矛盾による循環
ただ、もっとも、このタイムリープの発想も曖昧なものなので、実際に、タイムパラドックスと同じ発想になるというSF作品も存在するというものであった。
ただ、昔からの発想は、あくまでも、タイムパラドックスありきということなので、
「タイムマシンの開発は、タイムパラドックスが解決できない限り、タブーなのではないだろうか?」
ということになるのだろう。
そして、この、
「タイムトラベル」
という発想とは別に、もう一つ、どうしても開発が進まないものとして、
「ロボット開発」
というものがある。
こちらにも、
「タイムパラドックス」
のような矛盾が存在する。
というのも、よく言われるのが、
「フランケンシュタイン症候群への挑戦」
と呼ばれるものであった。
というのも、
「理想の人間をつくろうとして、怪物を作ってしまった」
というのが、フランケンシュタインの物語であった。
つまりは、ロボット開発というものが、
「人間にはできないことを、ロボットに担ってもらう」
ということから生まれたものだが、ロボットが人間と同じように、頭脳を持ち、ロボットの意思で動くとするならば、意思を持ってしまったロボットが、人間に奴隷のごとく使われるということに難色を示し、逆に人間を使おうと考えたとするならば、少なくとも人間にはない強靭な肉体を持っている相手に、勝てるはずがない。
それを考えると、
「ロボットに対して、人間は、自分たちを襲わない。人間を守るという発想を植え付けなければならない」
ということから生まれたのが、
「ロボット工学三原則」
というものだったのだ。
その三原則というものが、
「人間を傷つけてはいけない。そして、人間に危機が及べば、自分を犠牲にしてでも人間を助けなければいけない」
「ロボットは、人間のいうことを聞かなければならない」
「ロボットは自分の身は自分で守らなければならない」
という三原則である。
これは、前者から決定的な優先順位を持っていて、そこに少しでも矛盾は生じれば、ロボットはまったく動かなくなるというのが、今の人工知能に入れ込む発想であった。
また、もう一つの大きなネックとなる発想に、
「フレーム問題」
というものがある、
これは、ロボットに、何か一つのことを命令したとして、ロボットは、その命令を聴くためにいろいろと発想するだろう。

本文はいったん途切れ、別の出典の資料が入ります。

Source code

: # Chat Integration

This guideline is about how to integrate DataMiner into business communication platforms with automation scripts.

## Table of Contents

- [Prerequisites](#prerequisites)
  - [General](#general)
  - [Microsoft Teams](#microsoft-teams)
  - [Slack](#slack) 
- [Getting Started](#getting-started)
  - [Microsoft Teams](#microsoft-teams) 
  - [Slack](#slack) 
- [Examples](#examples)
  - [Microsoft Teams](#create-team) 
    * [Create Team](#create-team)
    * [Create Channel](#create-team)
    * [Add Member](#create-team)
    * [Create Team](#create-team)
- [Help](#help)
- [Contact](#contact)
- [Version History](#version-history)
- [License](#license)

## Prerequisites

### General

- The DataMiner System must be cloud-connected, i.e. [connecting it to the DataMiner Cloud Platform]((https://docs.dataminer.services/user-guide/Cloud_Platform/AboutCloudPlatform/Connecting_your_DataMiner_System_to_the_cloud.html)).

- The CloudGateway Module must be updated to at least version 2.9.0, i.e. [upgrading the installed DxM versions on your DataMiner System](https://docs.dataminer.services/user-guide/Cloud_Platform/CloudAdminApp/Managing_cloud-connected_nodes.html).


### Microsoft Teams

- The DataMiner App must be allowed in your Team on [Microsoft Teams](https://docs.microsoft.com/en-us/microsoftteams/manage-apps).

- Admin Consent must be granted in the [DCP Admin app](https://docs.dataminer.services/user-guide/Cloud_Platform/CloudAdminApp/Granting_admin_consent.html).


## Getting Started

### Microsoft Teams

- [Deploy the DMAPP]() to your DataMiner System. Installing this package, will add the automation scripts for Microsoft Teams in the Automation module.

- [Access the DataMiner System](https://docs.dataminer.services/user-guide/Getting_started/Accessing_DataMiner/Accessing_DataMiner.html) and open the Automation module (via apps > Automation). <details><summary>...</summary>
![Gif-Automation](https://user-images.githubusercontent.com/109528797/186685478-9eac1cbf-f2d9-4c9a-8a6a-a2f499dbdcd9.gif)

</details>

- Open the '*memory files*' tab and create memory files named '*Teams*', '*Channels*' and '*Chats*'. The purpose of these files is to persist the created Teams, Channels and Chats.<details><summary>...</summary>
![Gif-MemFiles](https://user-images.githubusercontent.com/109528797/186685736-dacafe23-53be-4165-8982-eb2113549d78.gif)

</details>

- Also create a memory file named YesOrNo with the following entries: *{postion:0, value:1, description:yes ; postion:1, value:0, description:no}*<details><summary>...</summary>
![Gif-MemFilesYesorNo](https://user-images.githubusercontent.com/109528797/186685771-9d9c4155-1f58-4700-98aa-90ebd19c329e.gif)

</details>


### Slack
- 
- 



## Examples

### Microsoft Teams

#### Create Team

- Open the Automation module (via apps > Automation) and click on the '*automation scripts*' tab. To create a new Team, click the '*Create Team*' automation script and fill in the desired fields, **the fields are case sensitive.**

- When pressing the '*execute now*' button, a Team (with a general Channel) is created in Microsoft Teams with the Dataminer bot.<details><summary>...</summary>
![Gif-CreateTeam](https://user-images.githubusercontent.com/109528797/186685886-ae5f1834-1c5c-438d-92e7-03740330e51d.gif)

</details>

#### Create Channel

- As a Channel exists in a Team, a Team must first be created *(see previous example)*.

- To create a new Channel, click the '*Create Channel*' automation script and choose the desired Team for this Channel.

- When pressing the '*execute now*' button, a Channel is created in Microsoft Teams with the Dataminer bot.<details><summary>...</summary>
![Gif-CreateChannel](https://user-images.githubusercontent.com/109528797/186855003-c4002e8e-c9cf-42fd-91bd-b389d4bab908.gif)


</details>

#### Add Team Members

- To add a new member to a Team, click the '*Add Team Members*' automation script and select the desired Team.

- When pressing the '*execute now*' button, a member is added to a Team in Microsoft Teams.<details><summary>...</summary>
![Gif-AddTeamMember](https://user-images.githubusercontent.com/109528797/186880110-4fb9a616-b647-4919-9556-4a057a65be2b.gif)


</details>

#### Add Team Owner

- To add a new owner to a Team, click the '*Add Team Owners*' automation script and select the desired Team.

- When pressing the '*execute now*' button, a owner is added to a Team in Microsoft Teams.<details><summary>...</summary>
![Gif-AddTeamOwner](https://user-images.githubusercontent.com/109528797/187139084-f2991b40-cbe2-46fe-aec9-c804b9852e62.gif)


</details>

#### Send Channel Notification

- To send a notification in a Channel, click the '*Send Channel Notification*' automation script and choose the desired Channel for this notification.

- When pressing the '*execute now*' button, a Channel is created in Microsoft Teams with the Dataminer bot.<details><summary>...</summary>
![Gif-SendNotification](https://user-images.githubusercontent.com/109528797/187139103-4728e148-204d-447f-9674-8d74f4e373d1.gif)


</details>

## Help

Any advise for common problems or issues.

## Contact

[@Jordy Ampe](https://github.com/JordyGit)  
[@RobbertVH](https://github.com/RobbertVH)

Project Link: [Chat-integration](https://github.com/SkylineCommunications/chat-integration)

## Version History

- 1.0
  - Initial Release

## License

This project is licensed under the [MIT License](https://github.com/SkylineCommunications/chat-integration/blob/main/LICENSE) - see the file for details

しかし、その発想が無限に存在しているので、瞬時に何をしていいのかという判断がつかず、まったく動こうとしないというものであった。
というのも、ロボットがまったく動かないという発想は、
「ロボットは次の瞬間に発生することを、この場に関係のないこともすべて考えてしまうのだ。つまり、無限の発想を考えてしまうことで、まったく動けない」
ということになるのだった。
しかし、実際にロボットが動かないことで、開発した科学者は考えた。
「それぞれの可能性を、パターン化して、ロボットが考えられるようにすればいい」
という、発想の細分化というものであったが、この発想もすぐに、
「実現不可能だ」
と考えたのだ。
つまり、これも、前述の、
「除算の限界」
というもので、
「無限なものをいくらパターン化するといっても、無限を何かで割ったとしても、数学的にも出てくる答えは、無限でしかない」
ということであった。
もっといえば、
「パターンだって、無限に存在しているかも知れない」
ということであれば、そもそも、パターン化するということが、不可能だといってもいいだろう。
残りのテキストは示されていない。